Riverside knew what they were getting — a heroin-addicted trumpet player, who’d sold his trumpet and hadn’t really played in over six months. But it’s not like Morgan’s story was a new one for the company. Orrin Keepnews, the head of the label, knew that Morgan was like a lot of players before him. “There were those for whom the most amazing thing got to be how such a creative artist was able to maintain such an unquestionably high level of performance despite a pretty overwhelming drug problem,” he told Torgoff in an interview. He also knew that making a deal with someone who was as unpredictable as Lee Morgan in 1961 was, in some ways, contributing to his habit. “I was always having to balance emotions and practicalities, between my compassion for them as people and the hard requirements of running a business. And there was always the question of whether I was doing them any fucking favor by giving them any money for dope in the first place. [...] It became a pretty consistent part of my life.”

But Morgan knew what he was getting, too: a chance to come back to the thing he’d loved nearly his entire life. His Jazzland experience was going to be a little different though. As Richard Cook writes in his biography of Blue Note, one of Morgan’s previous labels, “[Blue Note] offered musicians paid rehearsal time, sometimes for a couple of days, to ensure that any sloppiness — particularly on any ambitious and original music — was going to be ironed out before the players got to the date.” There wasn’t going to be any such luxury at Jazzland; he was going to have to come prepared to play. Morgan, like all of the other Jazzland artists, got one day — total — to make a record. Morgan was ready. He borrowed a horn, he composed on his sister’s piano, and he assembled a band — Clifford Jordan, pianist Barry Harris, drummer Louis Hayes and Bob Cranshaw on bass. Just one day to bring himself back, one day to reclaim, to return. And he did it.

It’s easy to lose the significance of this album when looking at the Morgan’s catalog as a whole. Take Twelve came just two years before The Sidewinder, a record that would not only cement Morgan’s place in jazz history, but further propel jazz into pop music territory. But let’s not talk about what came before or after; history has already sorted that out. Let’s talk about what happened in that Jazzland studio in New York on January 24, 1962. Let’s talk about how a man without became, once more, a man with everything to give.
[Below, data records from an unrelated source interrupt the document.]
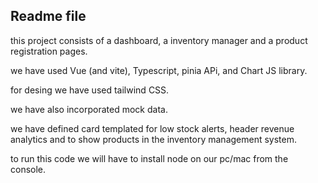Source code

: ## Readme file

this project consists of a dashboard, a inventory manager and a product registration pages.

we have used Vue (and vite), Typescript, pinia APi, and Chart JS library.

for desing we have used tailwind CSS.

we have also incorporated mock data. 

we have defined card templated for low stock alerts, header revenue analytics and to show products in the inventory management system.

to run this code we will have to install node on our pc/mac from the console.
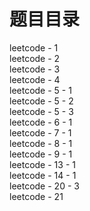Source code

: # 题目目录

leetcode - 1  
leetcode - 2  
leetcode - 3  
leetcode - 4  
leetcode - 5 - 1  
leetcode - 5 - 2  
leetcode - 5 - 3  
leetcode - 6 - 1  
leetcode - 7 - 1  
leetcode - 8 - 1  
leetcode - 9 - 1  
leetcode - 13 - 1  
leetcode - 14 - 1  
leetcode - 20 - 3  
leetcode - 21  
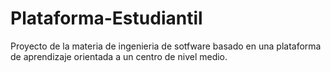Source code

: # Plataforma-Estudiantil
Proyecto de la materia de ingenieria de sotfware basado en una plataforma de aprendizaje orientada a un centro de nivel medio.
Take Twelve sounds like an announcement: I’m back. There’s no hesitancy, no unsure moves, no doubt. But from the first notes of the opening track, the propulsive Morgan-composed “Raggedy Ann,” it’s clear that the magic, the spark, the thing that made him so special never went away. It’s urgent, driving, never letting up. When the beat slightly relaxes about two minutes in, it’s not so much an easing, it’s the feeling that you’ve been holding your breath, exhaling at last. Is it in the knowing? Knowing all that it took to record these notes? Maybe.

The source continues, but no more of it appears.